In Sudan, the Pull of Peace and Oil

Expats From South Stream Homeward As Region Rebuilds

By Emily Wax
Washington Post Foreign Service
Sunday, September 4, 2005; Page A18

RUMBEK, Sudan -- Wearing a bright orange jersey and baggy jeans, Riang Thian, 27, sauntered into a thatch-roofed bar and made a request in his acquired Tennessee twang.

"Ya'll have high-speed Internet?" the recently returned refugee asked, getting only blank looks in response. "Oh man," he said, "my country needs a lot of work."

Expats from south stream homeward as region rebuilds.
Photos
Changes for Sudan
Expats from south stream homeward as region rebuilds.

With peace in place after a 21-year civil war and the discovery of oil in the region, southern Sudan, one of the poorest places in Africa, suddenly has the potential to become one of the richest. It is luring home people such as Thian and galvanizing veterans of its long guerrilla war. As a new society emerges, roads and schools are being built, and the Internet is not far behind.

Thian left Sudan nine years ago, fleeing across the border to Ethiopia and eventually reaching the United States. There, he finished school and worked as a baggage manager at a Tennessee airport, saving money and hoping to return home.

He made it back this summer, but when he arrived, Thian found a devastated region where land mines blocked him from returning to his childhood village, 200 miles from this regional capital.

Even in Rumbek, desperate people tugged on his trendy clothes, begging for food. The depressing scene seemed far from the optimistic stories of peace he had read in the United States.
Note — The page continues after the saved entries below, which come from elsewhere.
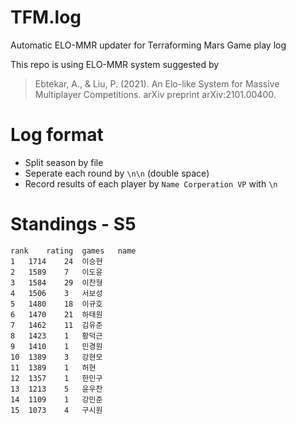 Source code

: # TFM.log
Automatic ELO-MMR updater for Terraforming Mars Game play log

This repo is using ELO-MMR system suggested by
> Ebtekar, A., & Liu, P. (2021). An Elo-like System for Massive Multiplayer Competitions. arXiv preprint arXiv:2101.00400.


# Log format
* Split season by file
* Seperate each round by `\n\n` (double space)
* Record results of each player by 
`Name Corperation VP`
with `\n`

# Standings - S5
```csv
rank	rating	games	name
1	1714	24	이승현
2	1589	7	이도윤
3	1584	29	이찬형
4	1506	3	서보성
5	1480	18	이규호
6	1470	21	하태원
7	1462	11	김유준
8	1423	1	황덕근
9	1410	1	민경원
10	1389	3	강현모
11	1389	1	허현
12	1357	1	한민구
13	1213	5	윤우찬
14	1109	1	강민준
15	1073	4	구시원
```
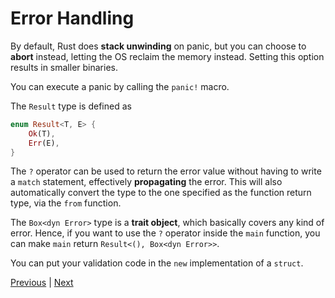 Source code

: # Error Handling

By default, Rust does **stack unwinding** on panic, but you can choose to **abort**
instead, letting the OS reclaim the memory instead. Setting this option results in
smaller binaries.

You can execute a panic by calling the `panic!` macro.

The `Result` type is defined as

```rust
enum Result<T, E> {
    Ok(T),
    Err(E),
}
```

The `?` operator can be used to return the error value without having to write a `match`
statement, effectively **propagating** the error. This will also automatically convert
the type to the one specified as the function return type, via the `from` function.

The `Box<dyn Error>` type is a **trait object**, which basically covers any kind of
error. Hence, if you want to use the `?` operator inside the `main` function, you can
make `main` return `Result<(), Box<dyn Error>>`.

You can put your validation code in the `new` implementation of a `struct`.

[Previous](/08-common-collections/collections/) | [Next](/10-generic-types-traits-and-lifetimes/chapter10/)
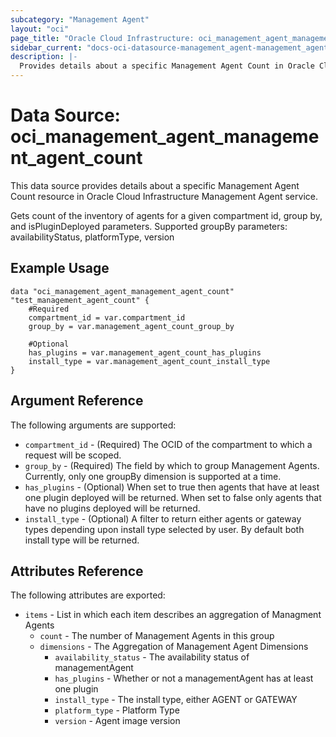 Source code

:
 ```yaml
---
subcategory: "Management Agent"
layout: "oci"
page_title: "Oracle Cloud Infrastructure: oci_management_agent_management_agent_count"
sidebar_current: "docs-oci-datasource-management_agent-management_agent_count"
description: |-
  Provides details about a specific Management Agent Count in Oracle Cloud Infrastructure Management Agent service
---
```


# Data Source: oci_management_agent_management_agent_count
This data source provides details about a specific Management Agent Count resource in Oracle Cloud Infrastructure Management Agent service.

Gets count of the inventory of agents for a given compartment id, group by, and isPluginDeployed parameters.
Supported groupBy parameters: availabilityStatus, platformType, version


## Example Usage

```hcl
data "oci_management_agent_management_agent_count" "test_management_agent_count" {
	#Required
	compartment_id = var.compartment_id
	group_by = var.management_agent_count_group_by

	#Optional
	has_plugins = var.management_agent_count_has_plugins
	install_type = var.management_agent_count_install_type
}
```

## Argument Reference

The following arguments are supported:

* `compartment_id` - (Required) The OCID of the compartment to which a request will be scoped.
* `group_by` - (Required) The field by which to group Management Agents. Currently, only one groupBy dimension is supported at a time.
* `has_plugins` - (Optional) When set to true then agents that have at least one plugin deployed will be returned. When set to false only agents that have no plugins deployed will be returned.
* `install_type` - (Optional) A filter to return either agents or gateway types depending upon install type selected by user. By default both install type will be returned.


## Attributes Reference

The following attributes are exported:

* `items` - List in which each item describes an aggregation of Managment Agents
	* `count` - The number of Management Agents in this group
	* `dimensions` - The Aggregation of Management Agent Dimensions
		* `availability_status` - The availability status of managementAgent
		* `has_plugins` - Whether or not a managementAgent has at least one plugin
		* `install_type` - The install type, either AGENT or GATEWAY
		* `platform_type` - Platform Type
		* `version` - Agent image version


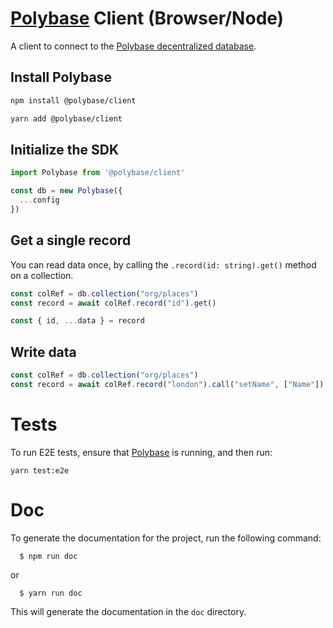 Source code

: # [Polybase](https://polybase.xyz) Client (Browser/Node)

A client to connect to the [Polybase decentralized database](https://polybase.xyz).


## Install Polybase

```bash
npm install @polybase/client
```
```bash
yarn add @polybase/client
```

## Initialize the SDK

```typescript
import Polybase from '@polybase/client'

const db = new Polybase({
  ...config
})
```

## Get a single record

You can read data once, by calling the `.record(id: string).get()` method on a collection.

```ts
const colRef = db.collection("org/places")
const record = await colRef.record("id").get()

const { id, ...data } = record
```


## Write data 

```ts
const colRef = db.collection("org/places")
const record = await colRef.record("london").call("setName", ["Name"])
```


# Tests

To run E2E tests, ensure that [Polybase](https://github.com/polybase/polybase) is running, and then run:

```
yarn test:e2e
```

# Doc

To generate the documentation for the project, run the following command:

```
  $ npm run doc
```

or

```
  $ yarn run doc
```

This will generate the documentation in the `doc` directory.
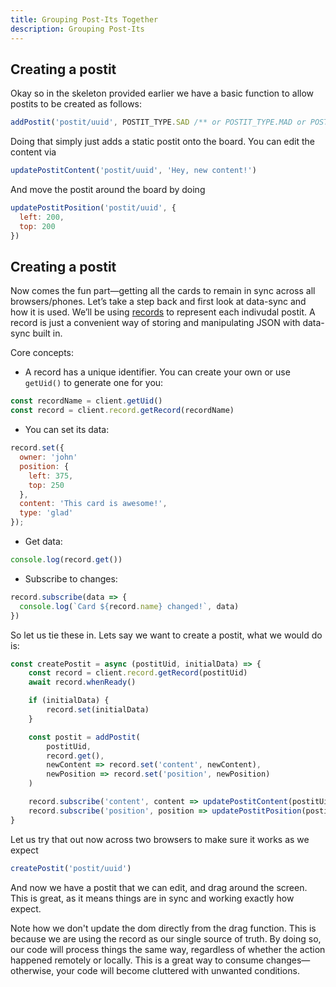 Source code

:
 ```yaml
---
title: Grouping Post-Its Together
description: Grouping Post-Its
---
```


## Creating a postit

Okay so in the skeleton provided earlier we have a basic function to allow postits to be created as follows:

```javascript
addPostit('postit/uuid', POSTIT_TYPE.SAD /** or POSTIT_TYPE.MAD or POSTIT_TYPE.HAPPY **/, newContent => {})
```

Doing that simply just adds a static postit onto the board. You can edit the content via

```javascript
updatePostitContent('postit/uuid', 'Hey, new content!')
```

And move the postit around the board by doing

```javascript
updatePostitPosition('postit/uuid', {
  left: 200,
  top: 200
})
```

## Creating a postit

Now comes the fun part—getting all the cards to remain in sync across all browsers/phones. Let’s take a step back and first look at data-sync and how it is used. We’ll be using [records](/tutorials/core/datasync/records/) to represent each indivudal postit. A record is just a convenient way of storing and manipulating JSON with data-sync built in.

Core concepts: 

- A record has a unique identifier. You can create your own or use `getUid()` to generate one for you: 

```javascript
const recordName = client.getUid()
const record = client.record.getRecord(recordName)
```

- You can set its data:

```javascript
record.set({
  owner: 'john'
  position: {
    left: 375,
    top: 250
  },
  content: 'This card is awesome!',
  type: 'glad'
});
```

- Get data:

```javascript
console.log(record.get())
```

- Subscribe to changes:

```javascript
record.subscribe(data => {
  console.log(`Card ${record.name} changed!`, data)
})
```

So let us tie these in. Lets say we want to create a postit, what we would do is:

```javascript
const createPostit = async (postitUid, initialData) => {
    const record = client.record.getRecord(postitUid)
    await record.whenReady()

    if (initialData) {
        record.set(initialData)
    }

    const postit = addPostit(
        postitUid, 
        record.get(), 
        newContent => record.set('content', newContent), 
        newPosition => record.set('position', newPosition)
    )

    record.subscribe('content', content => updatePostitContent(postitUid, content), true)
    record.subscribe('position', position => updatePostitPosition(postitUid, position), true)
}
```

Let us try that out now across two browsers to make sure it works as we expect

```javascript
createPostit('postit/uuid')
```

And now we have a postit that we can edit, and drag around the screen. This is great, as it means things are in sync and working exactly how expect.

Note how we don't update the dom directly from the drag function. This is because we are using the record as our single source of truth. By doing so, our code will process things the same way, regardless of whether the action happened remotely or locally. This is a great way to consume changes—otherwise, your code will become cluttered with unwanted conditions.


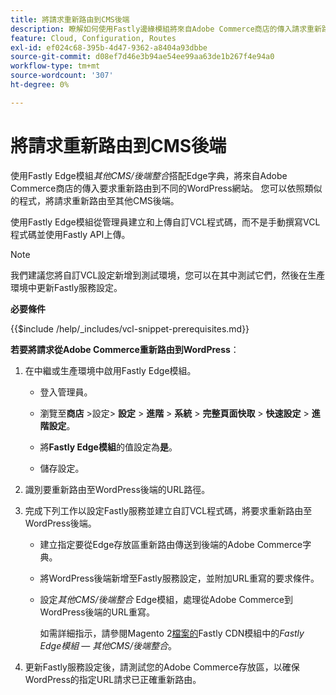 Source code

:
 ```yaml
---
title: 將請求重新路由到CMS後端
description: 瞭解如何使用Fastly邊緣模組將來自Adobe Commerce商店的傳入請求重新路由到單獨的WordPress網站。
feature: Cloud, Configuration, Routes
exl-id: ef024c68-395b-4d47-9362-a8404a93dbbe
source-git-commit: d08ef7d46e3b94ae54ee99aa63de1b267f4e94a0
workflow-type: tm+mt
source-wordcount: '307'
ht-degree: 0%

---
```


# 將請求重新路由到CMS後端

使用Fastly Edge模組&#x200B;_其他CMS/後端整合_&#x200B;搭配Edge字典，將來自Adobe Commerce商店的傳入要求重新路由到不同的WordPress網站。 您可以依照類似的程式，將請求重新路由至其他CMS後端。

使用Fastly Edge模組從管理員建立和上傳自訂VCL程式碼，而不是手動撰寫VCL程式碼並使用Fastly API上傳。

>[!NOTE]
>
>我們建議您將自訂VCL設定新增到測試環境，您可以在其中測試它們，然後在生產環境中更新Fastly服務設定。

**必要條件**

{{$include /help/_includes/vcl-snippet-prerequisites.md}}

**若要將請求從Adobe Commerce重新路由到WordPress**：

1. 在中繼或生產環境中啟用Fastly Edge模組。

   - 登入管理員。

   - 瀏覽至&#x200B;**商店** >設定> **設定** > **進階** > **系統** > **完整頁面快取** > **快速設定** > **進階設定**。

   - 將&#x200B;**Fastly Edge模組**&#x200B;的值設定為&#x200B;**是**。

   - 儲存設定。

1. 識別要重新路由至WordPress後端的URL路徑。

1. 完成下列工作以設定Fastly服務並建立自訂VCL程式碼，將要求重新路由至WordPress後端。

   - 建立指定要從Edge存放區重新路由傳送到後端的Adobe Commerce字典。

   - 將WordPress後端新增至Fastly服務設定，並附加URL重寫的要求條件。

   - 設定&#x200B;_其他CMS/後端整合_ Edge模組，處理從Adobe Commerce到WordPress後端的URL重寫。

     如需詳細指示，請參閱Magento 2[檔案的](https://github.com/fastly/fastly-magento2/blob/master/Documentation/Guides/Edge-Modules/EDGE-MODULE-OTHER-CMS-INTEGRATION.md)Fastly CDN模組中的&#x200B;_Fastly Edge模組 — 其他CMS/後端整合_。

1. 更新Fastly服務設定後，請測試您的Adobe Commerce存放區，以確保WordPress的指定URL請求已正確重新路由。

<!-- Last updated from includes: 2025-01-27 17:16:28 -->
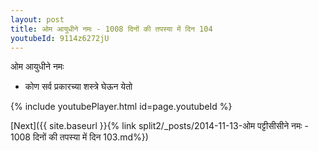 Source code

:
 ```yaml
---
layout: post
title: ओम आयुधीने नमः - 1008 दिनों की तपस्या में दिन 104
youtubeId: 9114z6272jU
---
```

 
 
 ओम आयुधीने नमः  
 
 -  कोण सर्व प्रकारच्या शस्त्रे घेऊन येतो 
 
  
 
  
 
 
 
 
 
 


{% include youtubePlayer.html id=page.youtubeId %}
 
[Next]({{ site.baseurl }}{% link  split2/_posts/2014-11-13-ओम पट्टीसीसीने नमः - 1008 दिनों की तपस्या में दिन 103.md%})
With a bachelor's degree in aerospace administration from Middle Tennessee State University, Thian was offered a job instantly -- but he found it just as disorienting as his return.

"They asked me to be air traffic controller!" he bellowed, sweating under the pounding sun. "I was like, 'Dang, I don't really know how to do that.' But they will train me, so I was like, 'Okay, whatever.' "

Thian's willingness to take a chance embodies the general mood in postwar southern Sudan, where the stakes for millions of people are as high as their hopes.

More than 2,000 Sudanese professionals have returned from East Africa and the West since the north-south peace accord was signed in January. They include businessmen, college professors and basketball players, as well as recent graduates hoping to land a job. Some have reunited with family members; others, like Thian, have moved into tent-hotels set up by an American firm.

"We're not talking about reconstruction. We are talking about total construction. The U.N. has never undertaken anything like this," said David Gressly, the head of U.N. operations in southern Sudan. "The opportunities here are tremendous. But so are some of the risks."

On July 31, just weeks after Thian returned, John Garang, the leader of the southern rebel movement and key architect of the peace deal, died in a helicopter crash, causing concern that the shaky agreement would collapse.

Thian said he prayed when he heard the news and then unwound in his tent, spinning hip-hop songs on his CD player. But rioting soon broke out in the capital, Khartoum, and in the southern city of Juba, pitting Muslim northerners against Christian and animist southerners.